23 Juni 2010

let's think..

Kadang terpikir “kok bisa ya ada orang yang setega itu?”. “apa rasa kasih dan takut sudah gak ada di dunia ini?”. “kok bisa gampang banget membunuh seorang anak kecil yang gak berdosa?”.
Kalau kita melihat dan mendengar berita di televisi akhir2 ini mengenai kekerasan, bahkan pembunuhan terhadap anak, membangkitkan emosi kita untuk ikut menghakimi bahkan mengadili. Ya, sadis dan kejam!!anak kecil sebagai individu yang kecil dan lemah selalu menjadi korban nafsu orang dewasa. Dimana letak kesalahan masyarakat kita?apakah didikan dari kecil yang salah, menyebabkan seseorang tumbuh menjadi individu yang berjiwa kejam?atau lingkungan sekitar dimana kita tumbuh menyebabkan kita juga bertumbuh menjadi sama seperti lingkungan yang buruk itu?berarti orangtua dan lingkungan sekitar berperan sangat besar dalam pembentukan individu-individu ini.
Saya tidak melihat dari sisi anak kecil yang menjadi korban,tapi saya ingin menyoroti dari sisi pelaku kekerasan yang kejam ini. Mengapa mereka bisa menjadi individu yang sedemikian kejam,yang tidak bisa berpikir panjang menentukan mana yang baik dan mana yang tidak baik, mana yang benar dan mana yang salah? Yang hanya bisa memuaskan nafsu sesaat dan tidak bisa mengontrol emosi, sehingga harus menyelesaikan masalah dengan MEMUKUL, MEMBAKAR, MENYAKITI, bahkan MEMBUNUH hanya karena ketakutan dan kepanikannya.
Bagaimana sebenarnya didikan orangtua mereka dulu?bagaimana lingkungan tempat mereka dibesarkan dulu?apakah mungkin orangtua mengajarkan anak2 mereka untuk menyakiti?apakah lingkungan mereka dulu merupakan kumpulan orang2 preman yang sadis?yang juga suka menyakiti oranglain?
Menurut saya, tidak ada orangtua yang mengajarkan anaknya membunuh, yang ada hanyalah orangtua yang tidak bisa mengontrol emosi mereka sehingga dalam memecahkan atau menghadapi masalah dalam rumah tangga mereka selalu mengandalkan kekerasan dan keputusasaan, sehingga yang ada dalam rumah tangga itu hanyalah KERIBUTAN, PERTENGKARAN, KESEDIHAN, KEPUTUSASAAN, JALAN PINTAS. Bukannya KETENANGAN, MUSYAWARAH, KEDAMAIAN, SUKACITA, UCAPAN SYUKUR, USAHA, KERJA KERAS. Itulah yang menyebabkan anak2 tumbuh menjadi individu yang buruk dan susah mengendalikan diri mereka, sehingga saat besar dapat menjadi individu yang buruk.
Jadi apa yang dapat kita pelajari dari kasus ini?tidak perlu kita ikut2 an menghakimi atau mengadili, karena itu sudah ada bagiannya sendiri.

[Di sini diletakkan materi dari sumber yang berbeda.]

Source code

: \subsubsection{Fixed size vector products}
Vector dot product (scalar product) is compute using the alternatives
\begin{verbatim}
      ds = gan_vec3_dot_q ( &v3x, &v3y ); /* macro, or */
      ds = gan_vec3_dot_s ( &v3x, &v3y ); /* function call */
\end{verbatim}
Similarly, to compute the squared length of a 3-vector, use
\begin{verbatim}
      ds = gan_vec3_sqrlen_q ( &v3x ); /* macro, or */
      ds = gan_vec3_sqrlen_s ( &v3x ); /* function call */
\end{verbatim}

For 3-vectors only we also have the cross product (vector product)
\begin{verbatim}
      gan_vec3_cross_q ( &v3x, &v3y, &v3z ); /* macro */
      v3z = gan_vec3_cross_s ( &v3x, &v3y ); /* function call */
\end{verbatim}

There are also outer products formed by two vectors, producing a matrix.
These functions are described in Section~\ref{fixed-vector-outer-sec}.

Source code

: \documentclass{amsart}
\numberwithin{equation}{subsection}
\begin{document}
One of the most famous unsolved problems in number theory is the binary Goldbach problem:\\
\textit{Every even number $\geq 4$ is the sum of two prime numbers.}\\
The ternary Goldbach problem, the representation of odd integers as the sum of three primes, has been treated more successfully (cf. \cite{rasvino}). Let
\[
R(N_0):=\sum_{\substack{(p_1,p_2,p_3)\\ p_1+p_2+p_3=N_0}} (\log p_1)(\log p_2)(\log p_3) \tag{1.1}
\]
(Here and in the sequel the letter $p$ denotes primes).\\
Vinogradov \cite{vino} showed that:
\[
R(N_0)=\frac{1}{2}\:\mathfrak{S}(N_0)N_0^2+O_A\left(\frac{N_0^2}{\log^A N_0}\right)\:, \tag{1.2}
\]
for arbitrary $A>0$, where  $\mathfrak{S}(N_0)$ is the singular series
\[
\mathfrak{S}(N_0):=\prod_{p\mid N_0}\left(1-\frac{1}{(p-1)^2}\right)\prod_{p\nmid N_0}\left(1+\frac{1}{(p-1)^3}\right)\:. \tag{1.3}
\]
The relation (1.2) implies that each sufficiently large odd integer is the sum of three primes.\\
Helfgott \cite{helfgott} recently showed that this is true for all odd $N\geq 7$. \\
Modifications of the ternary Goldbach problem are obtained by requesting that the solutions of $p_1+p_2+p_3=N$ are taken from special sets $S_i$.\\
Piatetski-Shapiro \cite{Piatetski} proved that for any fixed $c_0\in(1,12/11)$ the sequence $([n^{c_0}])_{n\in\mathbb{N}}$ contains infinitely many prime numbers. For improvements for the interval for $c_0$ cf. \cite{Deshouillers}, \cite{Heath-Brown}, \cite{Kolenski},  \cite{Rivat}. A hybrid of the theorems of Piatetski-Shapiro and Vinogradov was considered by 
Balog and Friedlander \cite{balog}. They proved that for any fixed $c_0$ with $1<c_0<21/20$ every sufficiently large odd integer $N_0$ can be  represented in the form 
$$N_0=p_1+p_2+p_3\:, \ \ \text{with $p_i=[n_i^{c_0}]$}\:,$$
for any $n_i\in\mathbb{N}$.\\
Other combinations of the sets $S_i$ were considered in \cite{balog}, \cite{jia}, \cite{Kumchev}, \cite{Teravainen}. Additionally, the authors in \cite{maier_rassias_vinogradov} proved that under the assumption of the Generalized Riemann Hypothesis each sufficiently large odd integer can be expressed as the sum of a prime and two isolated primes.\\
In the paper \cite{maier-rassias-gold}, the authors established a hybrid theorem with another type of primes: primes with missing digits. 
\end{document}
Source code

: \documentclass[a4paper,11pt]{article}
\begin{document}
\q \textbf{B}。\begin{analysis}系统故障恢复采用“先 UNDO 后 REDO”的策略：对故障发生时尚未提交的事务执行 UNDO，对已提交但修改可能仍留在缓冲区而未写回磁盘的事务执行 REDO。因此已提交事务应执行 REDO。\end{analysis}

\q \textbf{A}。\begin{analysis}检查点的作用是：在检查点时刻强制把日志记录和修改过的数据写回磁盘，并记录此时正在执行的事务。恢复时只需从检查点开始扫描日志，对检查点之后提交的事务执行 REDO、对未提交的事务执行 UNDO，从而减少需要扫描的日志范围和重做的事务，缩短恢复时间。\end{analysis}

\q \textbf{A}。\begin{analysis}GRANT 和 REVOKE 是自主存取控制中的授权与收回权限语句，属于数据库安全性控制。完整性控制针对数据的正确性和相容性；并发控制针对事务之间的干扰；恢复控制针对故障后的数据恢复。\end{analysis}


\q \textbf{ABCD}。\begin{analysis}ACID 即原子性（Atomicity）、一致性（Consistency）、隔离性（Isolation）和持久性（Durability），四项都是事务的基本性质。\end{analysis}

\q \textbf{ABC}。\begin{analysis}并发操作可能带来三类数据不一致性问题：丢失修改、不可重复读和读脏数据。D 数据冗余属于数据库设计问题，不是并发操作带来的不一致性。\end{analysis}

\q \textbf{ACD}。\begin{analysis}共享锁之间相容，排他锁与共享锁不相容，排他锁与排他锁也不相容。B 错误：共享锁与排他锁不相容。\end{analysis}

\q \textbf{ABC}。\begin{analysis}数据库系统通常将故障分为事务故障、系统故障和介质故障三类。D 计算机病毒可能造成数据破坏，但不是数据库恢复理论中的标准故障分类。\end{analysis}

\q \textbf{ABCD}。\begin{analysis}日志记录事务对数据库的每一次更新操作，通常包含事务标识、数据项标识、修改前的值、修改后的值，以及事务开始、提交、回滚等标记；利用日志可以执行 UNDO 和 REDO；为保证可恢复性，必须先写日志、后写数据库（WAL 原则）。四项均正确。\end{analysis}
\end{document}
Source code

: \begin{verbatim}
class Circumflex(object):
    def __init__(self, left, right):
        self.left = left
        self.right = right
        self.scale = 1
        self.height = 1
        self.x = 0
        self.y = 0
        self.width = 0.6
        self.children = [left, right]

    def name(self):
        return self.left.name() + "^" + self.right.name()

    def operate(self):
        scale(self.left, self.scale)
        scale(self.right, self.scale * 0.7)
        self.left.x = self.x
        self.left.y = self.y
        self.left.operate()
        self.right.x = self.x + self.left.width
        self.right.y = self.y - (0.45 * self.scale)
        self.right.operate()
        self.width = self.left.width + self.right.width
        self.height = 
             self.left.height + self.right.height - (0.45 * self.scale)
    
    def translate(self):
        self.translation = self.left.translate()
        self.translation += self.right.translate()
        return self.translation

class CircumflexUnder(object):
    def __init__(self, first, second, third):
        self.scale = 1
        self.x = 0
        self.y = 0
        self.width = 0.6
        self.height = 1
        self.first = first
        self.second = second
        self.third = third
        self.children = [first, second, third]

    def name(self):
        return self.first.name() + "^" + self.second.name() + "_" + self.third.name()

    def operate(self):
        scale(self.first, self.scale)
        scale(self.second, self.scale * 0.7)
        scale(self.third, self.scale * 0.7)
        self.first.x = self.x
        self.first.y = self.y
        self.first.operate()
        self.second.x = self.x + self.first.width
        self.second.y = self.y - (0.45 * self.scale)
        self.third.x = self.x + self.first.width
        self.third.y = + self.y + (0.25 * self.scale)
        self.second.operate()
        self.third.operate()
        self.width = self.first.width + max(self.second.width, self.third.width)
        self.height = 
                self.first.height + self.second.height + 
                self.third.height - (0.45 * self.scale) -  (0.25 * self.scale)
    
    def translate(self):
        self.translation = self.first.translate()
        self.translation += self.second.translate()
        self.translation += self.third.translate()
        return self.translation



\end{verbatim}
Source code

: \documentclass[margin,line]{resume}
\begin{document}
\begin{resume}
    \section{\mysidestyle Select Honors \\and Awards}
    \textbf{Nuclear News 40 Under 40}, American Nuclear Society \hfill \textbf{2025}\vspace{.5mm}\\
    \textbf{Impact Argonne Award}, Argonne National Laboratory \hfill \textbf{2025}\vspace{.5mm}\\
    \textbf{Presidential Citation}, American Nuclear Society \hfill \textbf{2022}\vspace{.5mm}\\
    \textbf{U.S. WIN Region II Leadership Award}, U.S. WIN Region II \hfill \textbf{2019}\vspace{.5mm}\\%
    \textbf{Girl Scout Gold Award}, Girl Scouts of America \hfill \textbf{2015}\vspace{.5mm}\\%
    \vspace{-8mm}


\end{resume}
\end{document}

Sekarang yang perlu kita pelajari adalah bagaimana kita menciptakan anak2 kita menjadi individu yang dapat bersosialisasi dengan baik, dapat membawa diri mereka dan mengenal siapa diri mereka dengan baik, dapat mengendalikan emosi mereka dengan baik, dapat menjadi individu yang ceria, bersukacita, selalu mengucap syukur, dan yang lebih penting adalah bisa membedakan mana yang benar dan mana yang salah, bukan hanya sekedar tau mana yang baik dan mana yang tidak baik.
Anak adalah anugrah Tuhan yang indah dan besar buat orangtua. Seperti jika kita mempunyai berlian atau permata yang berharga ratusan juta rupiah, pasti kita tidak ingin permata itu rusak, kotor atau bahkan tergores sedikit saja bukan?maka sudah seharusnya seperti itulah kita menjaga anak2 kita. Bagaimana caranya?bukan hanya dengan pendidikan agama, tetapi juga dengan menjadi contoh sehari2. Menjadi teladan bagi anak2 kita, menjadi cermin buat mereka, menjadi pola.
Nah, kalo sudah begini, banyak hal yang harus kita pikirkan sebelum menjadi orangtua kan?bukan hanya kesiapan financial atau mental saja, tetapi sudahkah kita bisa menjadi contoh nantinya bagi mereka?tentu saja diawali dengan dapat menjadi contoh bagi orang lain sekitar kita. Jadi sebenarnya masalahnya tidak sederhana, tetapi sangat KOMPLEKS. Tidak perlu ribut, tidak perlu ikut mengadili, tidak perlu menjudge orang berlebihan, tetapi mari kita semua bergandengan tangan sama2 membentuk anak menjadi individu yang benar saat mereka menjadi dewasa nanti. Mulailah dari keluarga kita masing2. Kita harus bisa memutus rantai kehidupan yang sudah salah. Pelaku kekerasan berawal dari korban kekerasan, dan korban kekerasan terjadi karena pelaku mendapat kekerasan pula, begitu seterusnya. Mari kita putus melalui anak2 kita yang sedang bertumbuh, jadikan mereka individu yang baik yang nantinya mereka juga dapat menghasilkan individu yang baik pula, begitu seterusnya, seperti dapat dianalogikan dengan film “PAY IT FORWARD”.
Tidak perlu juga kita mengkambinghitamkan pemerintah yang tidak bisa memecahkan masalah ekonomi atau ini itu, sehingga menyebabkan orang mengambil jalan pintas atau putus asa. Itu hanyalah alasan yang dicari-cari. Karena hidup kita tergantung dari diri kita sendiri, bukan dari oranglain. Tuhan memberi kita akal budi buat berpikir dan mengasihi, dan tangan buat bekerja dan membelai, bukan akal budi buat melamun dan tangan buat meminta dan bertopang dagu,atau tangan buat memukul dan menyakiti.

1 komentar:

  1. Nice! :)

    Tumben ngebahas beginian. Abis baca koran tentang penganiayan/pembunuhan anak?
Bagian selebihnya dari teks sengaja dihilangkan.